そんなわけで、今年は衣類乾燥機能を搭載した除湿機「ハイブリッド方式除湿乾燥機 F-YHMX120」(実売価格4万5600円)を試してみることにしました。
除湿機には2タイプあるって知ってた?
この製品で注目したいのは「ハイブリッド方式」除湿機であること。除湿機には大きく分けて「コンプレッサー方式」と「デシカント方式(ゼオライト方式)」があります。コンプレッサー方式はエアコンのように空気を冷やし、湿気を結露させることで水滴に変えます。このため、暑い日ほど除湿能力が高いのですが、冬は除湿性能が落ちるデメリットもあります。

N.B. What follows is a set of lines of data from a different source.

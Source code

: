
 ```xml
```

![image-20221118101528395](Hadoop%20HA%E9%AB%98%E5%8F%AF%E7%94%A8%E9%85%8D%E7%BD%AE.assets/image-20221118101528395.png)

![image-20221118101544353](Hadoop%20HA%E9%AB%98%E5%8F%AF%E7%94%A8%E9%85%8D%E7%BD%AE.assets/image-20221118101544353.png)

一方、デシカント方式は乾燥材に空気を通して除湿する方法。水分を吸った乾燥材は、ヒーターで温めることで再度除湿できるようになります。こちらは気温に除湿能力が左右されませんが、ヒーターを使用するので室温が高くなるデメリットがあります。
そして、F-YHMX120の「ハイブリッド方式」は、この両方の機能を融合したもの。環境に合わせて最適な除湿方法を行うため、気温に左右されず一年を通じて安定した除湿できるのが特徴です。また、注目したいのはそのパワー。関東などの50HZ地域ならば、一日で除湿できる量は約11.5L。関西などの60HZ地域なら、なんと12.5Lもの水分を除湿できます。除湿量が5~7L程度の除湿機も多いなか、その倍近い除湿量があるのは心強いですね。

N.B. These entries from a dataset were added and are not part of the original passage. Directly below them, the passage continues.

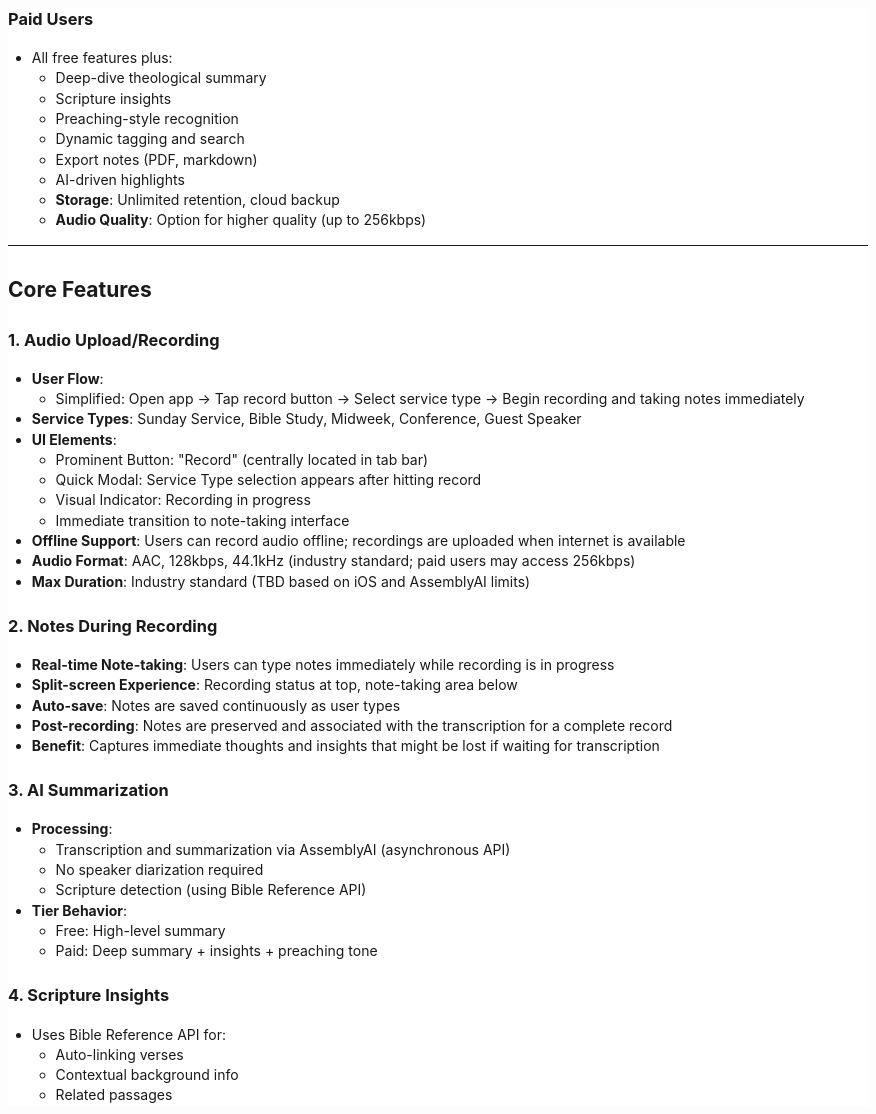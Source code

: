 ### Paid Users
- All free features plus:
  - Deep-dive theological summary
  - Scripture insights
  - Preaching-style recognition
  - Dynamic tagging and search
  - Export notes (PDF, markdown)
  - AI-driven highlights
  - **Storage**: Unlimited retention, cloud backup
  - **Audio Quality**: Option for higher quality (up to 256kbps)

---

## Core Features

### 1. Audio Upload/Recording
- **User Flow**: 
  - Simplified: Open app → Tap record button → Select service type → Begin recording and taking notes immediately
- **Service Types**: Sunday Service, Bible Study, Midweek, Conference, Guest Speaker
- **UI Elements**:
  - Prominent Button: "Record" (centrally located in tab bar)
  - Quick Modal: Service Type selection appears after hitting record
  - Visual Indicator: Recording in progress
  - Immediate transition to note-taking interface
- **Offline Support**: Users can record audio offline; recordings are uploaded when internet is available
- **Audio Format**: AAC, 128kbps, 44.1kHz (industry standard; paid users may access 256kbps)
- **Max Duration**: Industry standard (TBD based on iOS and AssemblyAI limits)

### 2. Notes During Recording
- **Real-time Note-taking**: Users can type notes immediately while recording is in progress
- **Split-screen Experience**: Recording status at top, note-taking area below
- **Auto-save**: Notes are saved continuously as user types
- **Post-recording**: Notes are preserved and associated with the transcription for a complete record
- **Benefit**: Captures immediate thoughts and insights that might be lost if waiting for transcription

### 3. AI Summarization
- **Processing**:
  - Transcription and summarization via AssemblyAI (asynchronous API)
  - No speaker diarization required
  - Scripture detection (using Bible Reference API)
- **Tier Behavior**:
  - Free: High-level summary
  - Paid: Deep summary + insights + preaching tone

### 4. Scripture Insights
- Uses Bible Reference API for:
  - Auto-linking verses
  - Contextual background info
  - Related passages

ちなみに、排水タンク容量は満水ラインまでで約3.2L。梅雨の時期に「除湿」モードで室内の湿気対策で使用したところ、湿気が多い日は約5時間でほぼ満水になりました。排水タンクに大量に溜まった水の多さにゾッとすると同時に、F-YHMX120のパワフルさに驚かされました。
ただし、この手の除湿機は、衣類を乾燥させるときに本体を衣類の近くに移動させる必要があります。ところが、本製品は非常に高性能かつパワフルなぶん、本体は大きめ。かつ重量も約13kgと移動にはなかなか気合のいる重さです。
ただ、本体は重いですが、本体両側に手をひっかけるハンドルがあるほか、底部には4つのキャスターもついています。車輪が小さいので「移動がラク」とまでは言えませんが、部屋のなかで移動する分には問題ありません
素早く乾いて電気代がお得!
我が家では、リビングで部屋干しをしていますが、前述したように梅雨の時期は厚めのTシャツを夜に干し、朝確認するとまだしっとりしています。厚い生地の衣類からは雑巾臭がすることも……。このため、湿気の多い日は、浴室乾燥のある風呂場で衣類を干す必要がありました。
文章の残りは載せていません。